In recent years, disagreements among conference members over its approach to the Israeli-Palestinian peace process has sparked tension in the umbrella organization, which tries to attain consensus positions.
Those tensions were exposed during Lauder’s bid for the chairmanship.
A group of about 20 member organizations were voicing concern that Lauder’s politics — staunch Republicanism and alignment with Likud policies in Israel – – would obstruct the group’s access to the Clinton administration as well as a possible successor to Netanyahu’s government.
Now some of those conference members are voicing guarded optimism as Lauder takes the helm of the organization and the newly elected Ehud Barak, a proponent of the Oslo accords, becomes Israel’s prime minister.

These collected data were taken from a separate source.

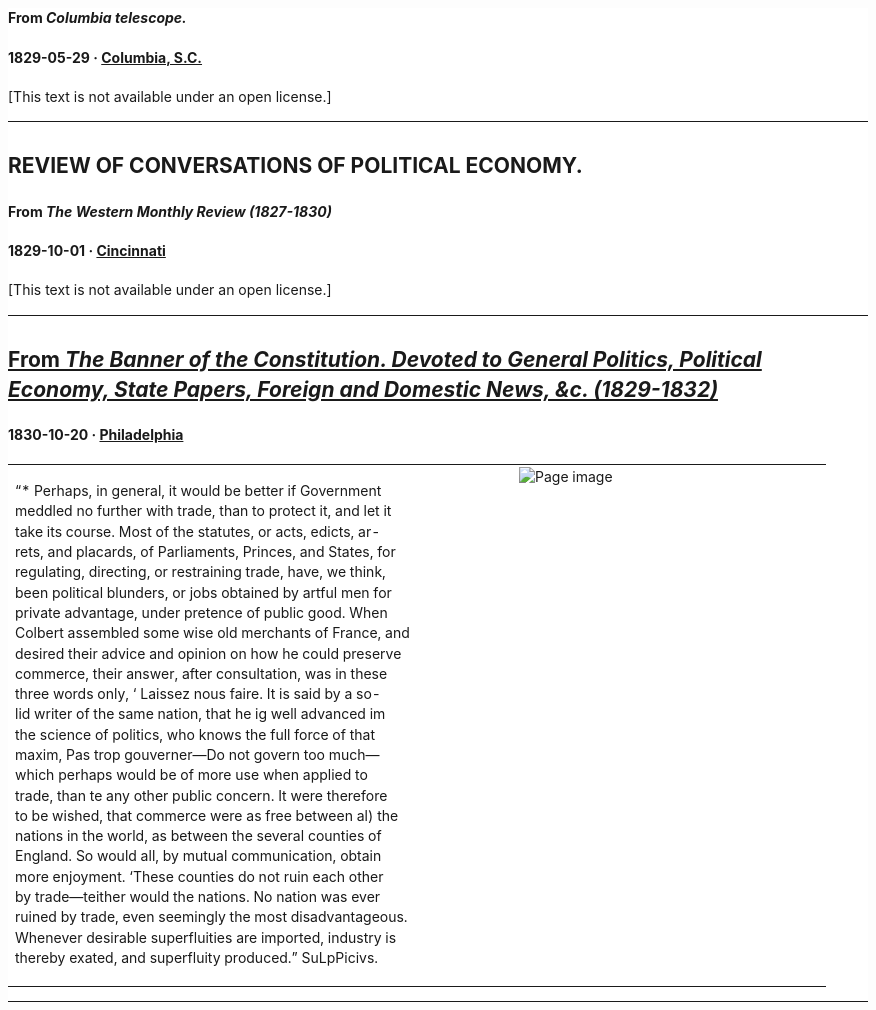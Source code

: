 #### From _Columbia telescope._

#### 1829-05-29 &middot; [Columbia, S.C.](http://dbpedia.org/resource/Columbia%2C_South_Carolina)

[This text is not available under an open license.]

---

## REVIEW OF CONVERSATIONS OF POLITICAL ECONOMY.

#### From _The Western Monthly Review (1827-1830)_

#### 1829-10-01 &middot; [Cincinnati](http://dbpedia.org/resource/Cincinnati)

[This text is not available under an open license.]

---

## [From _The Banner of the Constitution. Devoted to General Politics, Political Economy, State Papers, Foreign and Domestic News, &c. (1829-1832)_](https://archive.org/details/sim_banner-of-the-constitution_1830-10-20_1_68/page/n5/mode/1up?view=theater)

#### 1830-10-20 &middot; [Philadelphia](http://dbpedia.org/resource/Philadelphia)

<table style="width: 100%;"><tr><td style="width: 50%">

  
“* Perhaps, in general, it would be better if Government  
meddled no further with trade, than to protect it, and let it  
take its course. Most of the statutes, or acts, edicts, ar-  
rets, and placards, of Parliaments, Princes, and States, for  
regulating, directing, or restraining trade, have, we think,  
been political blunders, or jobs obtained by artful men for  
private advantage, under pretence of public good. When  
Colbert assembled some wise old merchants of France, and  
desired their advice and opinion on how he could preserve  
commerce, their answer, after consultation, was in these  
three words only, ‘ Laissez nous faire. It is said by a so-  
lid writer of the same nation, that he ig well advanced im  
the science of politics, who knows the full force of that  
maxim, Pas trop gouverner—Do not govern too much—  
which perhaps would be of more use when applied to  
trade, than te any other public concern. It were therefore  
to be wished, that commerce were as free between al) the  
nations in the world, as between the several counties of  
England. So would all, by mutual communication, obtain  
more enjoyment. ‘These counties do not ruin each other  
by trade—teither would the nations. No nation was ever  
ruined by trade, even seemingly the most disadvantageous.  
Whenever desirable superfluities are imported, industry is  
thereby exated, and superfluity produced.” SuLpPicivs.
</td><td style="width: 50%; max-height: 75%; margin: auto; display: block;">
<img alt="Page image" src="https://iiif.archive.org/image/iiif/2/sim_banner-of-the-constitution_1830-10-20_1_68%2Fsim_banner-of-the-constitution_1830-10-20_1_68_jp2.zip%2Fsim_banner-of-the-constitution_1830-10-20_1_68_jp2%2Fsim_banner-of-the-constitution_1830-10-20_1_68_0005.jp2/pct:67.6955546761641,44.605358435916,27.225959635931936,18.67306299782766/600,/0/default.jpg"/>
</td>
</tr></table>

---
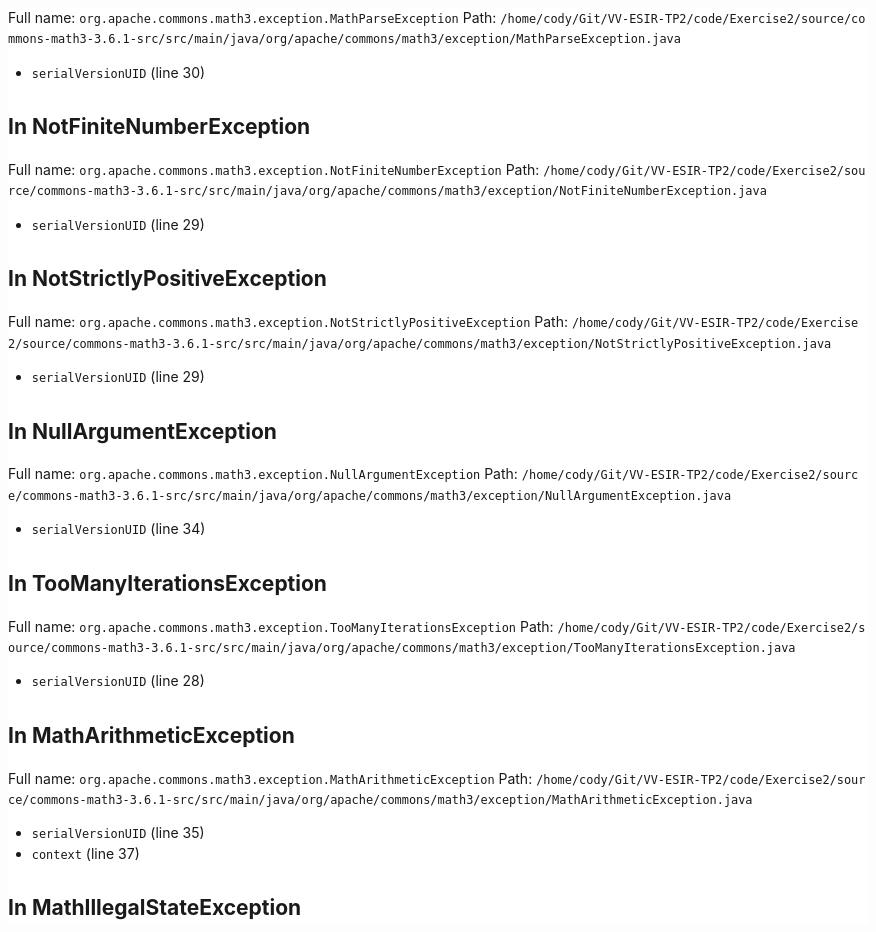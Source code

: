 Full name: `org.apache.commons.math3.exception.MathParseException`
Path: `/home/cody/Git/VV-ESIR-TP2/code/Exercise2/source/commons-math3-3.6.1-src/src/main/java/org/apache/commons/math3/exception/MathParseException.java`

- `serialVersionUID` (line 30)


## In NotFiniteNumberException

Full name: `org.apache.commons.math3.exception.NotFiniteNumberException`
Path: `/home/cody/Git/VV-ESIR-TP2/code/Exercise2/source/commons-math3-3.6.1-src/src/main/java/org/apache/commons/math3/exception/NotFiniteNumberException.java`

- `serialVersionUID` (line 29)


## In NotStrictlyPositiveException

Full name: `org.apache.commons.math3.exception.NotStrictlyPositiveException`
Path: `/home/cody/Git/VV-ESIR-TP2/code/Exercise2/source/commons-math3-3.6.1-src/src/main/java/org/apache/commons/math3/exception/NotStrictlyPositiveException.java`

- `serialVersionUID` (line 29)


## In NullArgumentException

Full name: `org.apache.commons.math3.exception.NullArgumentException`
Path: `/home/cody/Git/VV-ESIR-TP2/code/Exercise2/source/commons-math3-3.6.1-src/src/main/java/org/apache/commons/math3/exception/NullArgumentException.java`

- `serialVersionUID` (line 34)


## In TooManyIterationsException

Full name: `org.apache.commons.math3.exception.TooManyIterationsException`
Path: `/home/cody/Git/VV-ESIR-TP2/code/Exercise2/source/commons-math3-3.6.1-src/src/main/java/org/apache/commons/math3/exception/TooManyIterationsException.java`

- `serialVersionUID` (line 28)


## In MathArithmeticException

Full name: `org.apache.commons.math3.exception.MathArithmeticException`
Path: `/home/cody/Git/VV-ESIR-TP2/code/Exercise2/source/commons-math3-3.6.1-src/src/main/java/org/apache/commons/math3/exception/MathArithmeticException.java`

- `serialVersionUID` (line 35)
- `context` (line 37)


## In MathIllegalStateException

Though he called it “speculation” to anticipate what kind of job Lauder will do, Mark Rosenblum, the political director of Americans for Peace Now, said: “The Conference of Presidents is perceived as having a mandate of finding ways to support the sitting government of Israel” and “harmonizing” relations between the United States and Israel.
Lauder replaced Melvin Salberg, a Manhattan lawyer and president of the American Zionist Movement, a popular chairman who is credited with having made the Presidents Conference a more open forum for its members.
Lauder has committed himself to the principles and process of the Presidents Conference, and those with whom he has worked closely believe that his determination will see him through.
Russell Robinson, who as executive vice president of the JNF meets with Lauder “a minimum of once a week,” compliments his leadership, humor and drive.
“There are not many people with his financial wherewithal who raise their hands and say, `I will get involved in organized Jewish life.’
“He could have sat on the sidelines,” Robinson said, “but he came forward and said, `I want to get involved.'”
(JTA correspondent Matthew Dorf in Washington contributed to this report.)